Atlanta Braves Alumni weekend includes the induction of three individuals into the Braves Hall of Fame. Today we remember Joe Adcock.
Fans look at Atlanta Braves sluggers like Austin Riley and marvel at how far he hits the ball, but over the years, many power hitters called the Braves “home”. None of them hit the ball harder, drove it farther, or were more fearless at the plate than Joe Adcock.
Big Joe
Adcock’s SABR biography tells us that his first love was basketball. He attended LSU because he wanted to play basketball and was good enough that he was offered a contract to play pro basketball his junior year.
Adcock was watching the baseball team practice and was drafted onto the team because they were short of players.
"“I’d never worn spikes. I’d never had a uniform. I never played a game with nine men on a side."
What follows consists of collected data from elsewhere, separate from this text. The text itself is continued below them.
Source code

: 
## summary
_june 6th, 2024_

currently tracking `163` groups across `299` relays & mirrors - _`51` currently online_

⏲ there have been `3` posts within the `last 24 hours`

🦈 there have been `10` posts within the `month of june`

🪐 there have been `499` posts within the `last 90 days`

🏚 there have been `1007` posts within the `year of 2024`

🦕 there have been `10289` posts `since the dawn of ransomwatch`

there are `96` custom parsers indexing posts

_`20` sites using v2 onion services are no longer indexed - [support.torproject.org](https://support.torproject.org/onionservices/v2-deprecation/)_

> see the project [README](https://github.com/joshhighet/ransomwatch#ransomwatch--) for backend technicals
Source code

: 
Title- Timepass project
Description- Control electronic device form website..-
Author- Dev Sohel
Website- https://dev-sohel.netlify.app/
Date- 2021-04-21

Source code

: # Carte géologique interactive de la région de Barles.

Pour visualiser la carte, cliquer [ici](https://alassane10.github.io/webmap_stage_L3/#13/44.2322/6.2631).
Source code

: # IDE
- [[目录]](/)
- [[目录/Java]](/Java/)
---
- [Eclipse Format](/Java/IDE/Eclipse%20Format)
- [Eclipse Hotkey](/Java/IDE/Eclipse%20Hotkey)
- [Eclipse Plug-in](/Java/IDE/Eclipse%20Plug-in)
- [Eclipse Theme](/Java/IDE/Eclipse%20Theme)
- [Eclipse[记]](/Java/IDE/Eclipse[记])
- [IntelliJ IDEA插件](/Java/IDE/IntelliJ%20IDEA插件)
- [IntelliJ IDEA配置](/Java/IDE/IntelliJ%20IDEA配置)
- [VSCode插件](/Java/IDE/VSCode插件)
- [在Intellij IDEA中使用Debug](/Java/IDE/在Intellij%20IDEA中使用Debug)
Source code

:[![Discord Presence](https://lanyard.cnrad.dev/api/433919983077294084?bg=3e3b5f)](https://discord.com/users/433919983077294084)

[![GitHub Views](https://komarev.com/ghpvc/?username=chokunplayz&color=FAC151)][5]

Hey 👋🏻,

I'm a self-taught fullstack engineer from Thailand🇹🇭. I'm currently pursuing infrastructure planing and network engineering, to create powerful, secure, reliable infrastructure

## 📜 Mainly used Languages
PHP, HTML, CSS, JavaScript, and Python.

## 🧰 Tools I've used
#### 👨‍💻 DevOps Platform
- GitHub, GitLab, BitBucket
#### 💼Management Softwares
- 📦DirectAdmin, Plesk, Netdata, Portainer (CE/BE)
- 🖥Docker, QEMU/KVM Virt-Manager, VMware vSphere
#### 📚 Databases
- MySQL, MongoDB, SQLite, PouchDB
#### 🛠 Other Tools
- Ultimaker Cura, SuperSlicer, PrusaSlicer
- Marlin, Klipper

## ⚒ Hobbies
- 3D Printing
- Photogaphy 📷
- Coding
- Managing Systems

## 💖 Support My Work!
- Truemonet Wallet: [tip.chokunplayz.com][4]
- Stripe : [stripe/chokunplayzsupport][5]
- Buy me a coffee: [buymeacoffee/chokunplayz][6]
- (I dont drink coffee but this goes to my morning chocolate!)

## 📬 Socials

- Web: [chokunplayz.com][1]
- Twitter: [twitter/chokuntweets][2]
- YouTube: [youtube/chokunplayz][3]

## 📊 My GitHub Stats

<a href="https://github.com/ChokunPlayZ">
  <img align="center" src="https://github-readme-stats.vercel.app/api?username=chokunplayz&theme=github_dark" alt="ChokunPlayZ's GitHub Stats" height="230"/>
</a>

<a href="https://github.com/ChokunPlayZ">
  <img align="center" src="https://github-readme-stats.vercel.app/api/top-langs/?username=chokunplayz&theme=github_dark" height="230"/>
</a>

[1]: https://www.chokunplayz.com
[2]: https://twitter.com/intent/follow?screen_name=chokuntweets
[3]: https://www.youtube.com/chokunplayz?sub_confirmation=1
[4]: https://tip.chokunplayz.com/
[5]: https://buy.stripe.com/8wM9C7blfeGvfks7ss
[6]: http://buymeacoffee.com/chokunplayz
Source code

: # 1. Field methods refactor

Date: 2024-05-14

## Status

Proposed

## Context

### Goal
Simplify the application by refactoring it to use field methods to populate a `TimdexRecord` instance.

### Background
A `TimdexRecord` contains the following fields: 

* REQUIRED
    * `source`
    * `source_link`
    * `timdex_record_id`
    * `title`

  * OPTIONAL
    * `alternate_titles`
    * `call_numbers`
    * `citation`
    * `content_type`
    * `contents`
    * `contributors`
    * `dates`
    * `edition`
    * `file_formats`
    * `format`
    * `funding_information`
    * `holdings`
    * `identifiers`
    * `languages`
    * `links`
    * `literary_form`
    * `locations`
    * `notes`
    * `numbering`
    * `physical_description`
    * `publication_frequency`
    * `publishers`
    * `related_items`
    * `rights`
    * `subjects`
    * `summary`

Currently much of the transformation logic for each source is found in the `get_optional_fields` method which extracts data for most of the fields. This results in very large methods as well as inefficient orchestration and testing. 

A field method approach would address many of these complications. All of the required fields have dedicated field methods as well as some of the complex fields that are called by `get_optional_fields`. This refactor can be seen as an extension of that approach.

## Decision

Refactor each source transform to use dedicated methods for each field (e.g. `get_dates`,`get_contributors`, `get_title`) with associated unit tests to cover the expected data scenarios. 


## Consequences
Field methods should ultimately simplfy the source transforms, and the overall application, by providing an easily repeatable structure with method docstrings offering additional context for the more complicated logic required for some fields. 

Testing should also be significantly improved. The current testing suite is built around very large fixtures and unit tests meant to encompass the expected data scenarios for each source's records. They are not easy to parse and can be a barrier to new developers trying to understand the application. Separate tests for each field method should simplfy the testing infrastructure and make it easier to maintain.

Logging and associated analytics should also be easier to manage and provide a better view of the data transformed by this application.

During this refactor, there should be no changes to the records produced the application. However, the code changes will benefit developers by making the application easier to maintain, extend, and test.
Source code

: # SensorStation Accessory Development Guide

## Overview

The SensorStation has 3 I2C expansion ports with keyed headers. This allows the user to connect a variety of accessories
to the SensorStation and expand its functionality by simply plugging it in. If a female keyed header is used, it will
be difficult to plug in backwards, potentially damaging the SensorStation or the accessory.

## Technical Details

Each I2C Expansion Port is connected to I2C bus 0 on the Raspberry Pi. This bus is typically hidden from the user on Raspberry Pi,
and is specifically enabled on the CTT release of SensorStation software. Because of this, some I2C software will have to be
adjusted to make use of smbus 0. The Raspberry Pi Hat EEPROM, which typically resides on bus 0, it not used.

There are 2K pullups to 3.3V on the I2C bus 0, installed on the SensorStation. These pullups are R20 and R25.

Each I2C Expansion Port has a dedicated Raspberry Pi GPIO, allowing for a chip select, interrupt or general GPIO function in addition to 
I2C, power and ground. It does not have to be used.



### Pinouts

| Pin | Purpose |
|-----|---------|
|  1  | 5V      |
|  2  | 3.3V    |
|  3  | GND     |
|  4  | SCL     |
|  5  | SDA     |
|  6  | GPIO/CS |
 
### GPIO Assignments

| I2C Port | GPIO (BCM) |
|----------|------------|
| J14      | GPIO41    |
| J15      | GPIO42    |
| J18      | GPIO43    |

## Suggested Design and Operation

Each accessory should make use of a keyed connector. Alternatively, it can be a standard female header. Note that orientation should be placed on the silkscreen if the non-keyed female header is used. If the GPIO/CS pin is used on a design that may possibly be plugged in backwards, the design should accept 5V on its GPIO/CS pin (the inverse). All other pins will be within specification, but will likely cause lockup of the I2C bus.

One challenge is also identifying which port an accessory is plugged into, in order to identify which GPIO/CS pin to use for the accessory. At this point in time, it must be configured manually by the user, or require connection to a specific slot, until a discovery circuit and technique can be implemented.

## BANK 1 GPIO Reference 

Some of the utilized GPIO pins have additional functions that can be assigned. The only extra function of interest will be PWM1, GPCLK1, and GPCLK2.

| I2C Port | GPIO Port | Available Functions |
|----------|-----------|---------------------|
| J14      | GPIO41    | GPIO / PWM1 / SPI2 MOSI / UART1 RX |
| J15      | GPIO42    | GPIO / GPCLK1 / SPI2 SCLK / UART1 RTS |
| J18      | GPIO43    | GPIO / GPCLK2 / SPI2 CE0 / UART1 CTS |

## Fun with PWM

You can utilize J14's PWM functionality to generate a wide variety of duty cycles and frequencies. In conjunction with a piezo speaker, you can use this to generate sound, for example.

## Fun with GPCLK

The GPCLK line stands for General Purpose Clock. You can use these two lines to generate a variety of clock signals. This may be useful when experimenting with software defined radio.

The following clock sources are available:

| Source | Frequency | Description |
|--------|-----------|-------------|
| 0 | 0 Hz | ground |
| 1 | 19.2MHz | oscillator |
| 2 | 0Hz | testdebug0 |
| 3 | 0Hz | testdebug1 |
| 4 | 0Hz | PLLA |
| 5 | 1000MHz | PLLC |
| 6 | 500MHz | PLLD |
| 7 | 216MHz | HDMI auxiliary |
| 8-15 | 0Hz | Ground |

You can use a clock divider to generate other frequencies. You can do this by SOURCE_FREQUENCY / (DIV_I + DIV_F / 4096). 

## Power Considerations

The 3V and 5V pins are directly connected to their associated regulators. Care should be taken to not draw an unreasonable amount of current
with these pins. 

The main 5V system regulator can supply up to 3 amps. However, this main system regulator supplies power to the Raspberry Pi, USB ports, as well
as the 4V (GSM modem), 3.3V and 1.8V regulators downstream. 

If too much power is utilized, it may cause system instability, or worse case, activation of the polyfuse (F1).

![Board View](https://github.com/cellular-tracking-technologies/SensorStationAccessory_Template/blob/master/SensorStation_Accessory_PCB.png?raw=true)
He was, however, a quick study and soon became both adept at playing first base and a powerful right-handed hitter, attracting scouts throughout his junior year when he helped the Tigers win the Southeastern Conference championship.
Reds Paul Florence signed him in 1947 and sent him to A-Ball in the Sally League. He was promoted to AA in 1949 and crushed pitching there, batting .298/.347/.485/.832 and hitting 19 homers.
Adcock was 22 when he broke in with the Reds in 1950, but the Reds had a power-hitting first baseman and experimented with Adcock — who had never worn a fielders glove — in the outfield. His defense would have made Marcell Ozuna look like Jason Heyward; it was a disaster, and injuries to Adcock’s knees and legs compounded the problem.
Adcock became an unhappy player, so the Reds decided to move him. In February 1953, the Reds traded Adcock to the Braves in one of the most convoluted deals baseball’s ever seen involving four teams, five players, the Phillies sending money to the Braves… don’t ask.
Adcock settled in as the Milwaukee Braves’ first baseman and set about scaring pitchers and destroying baseballs. According to his SABR biography, Adcock hit his first homer for the Braves off Giants righty Jim Hearn. Remember this… there’s a test later.
His blast landed ten rows up on the left side of the center-field bleachers, 475 feet from home plate: the first ball hit there since the ballpark opened in 1923. This link shows how the ballpark looked at that time.
He followed that with a homer against the Pirates that cleared the 457-foot sign in Forbes Field.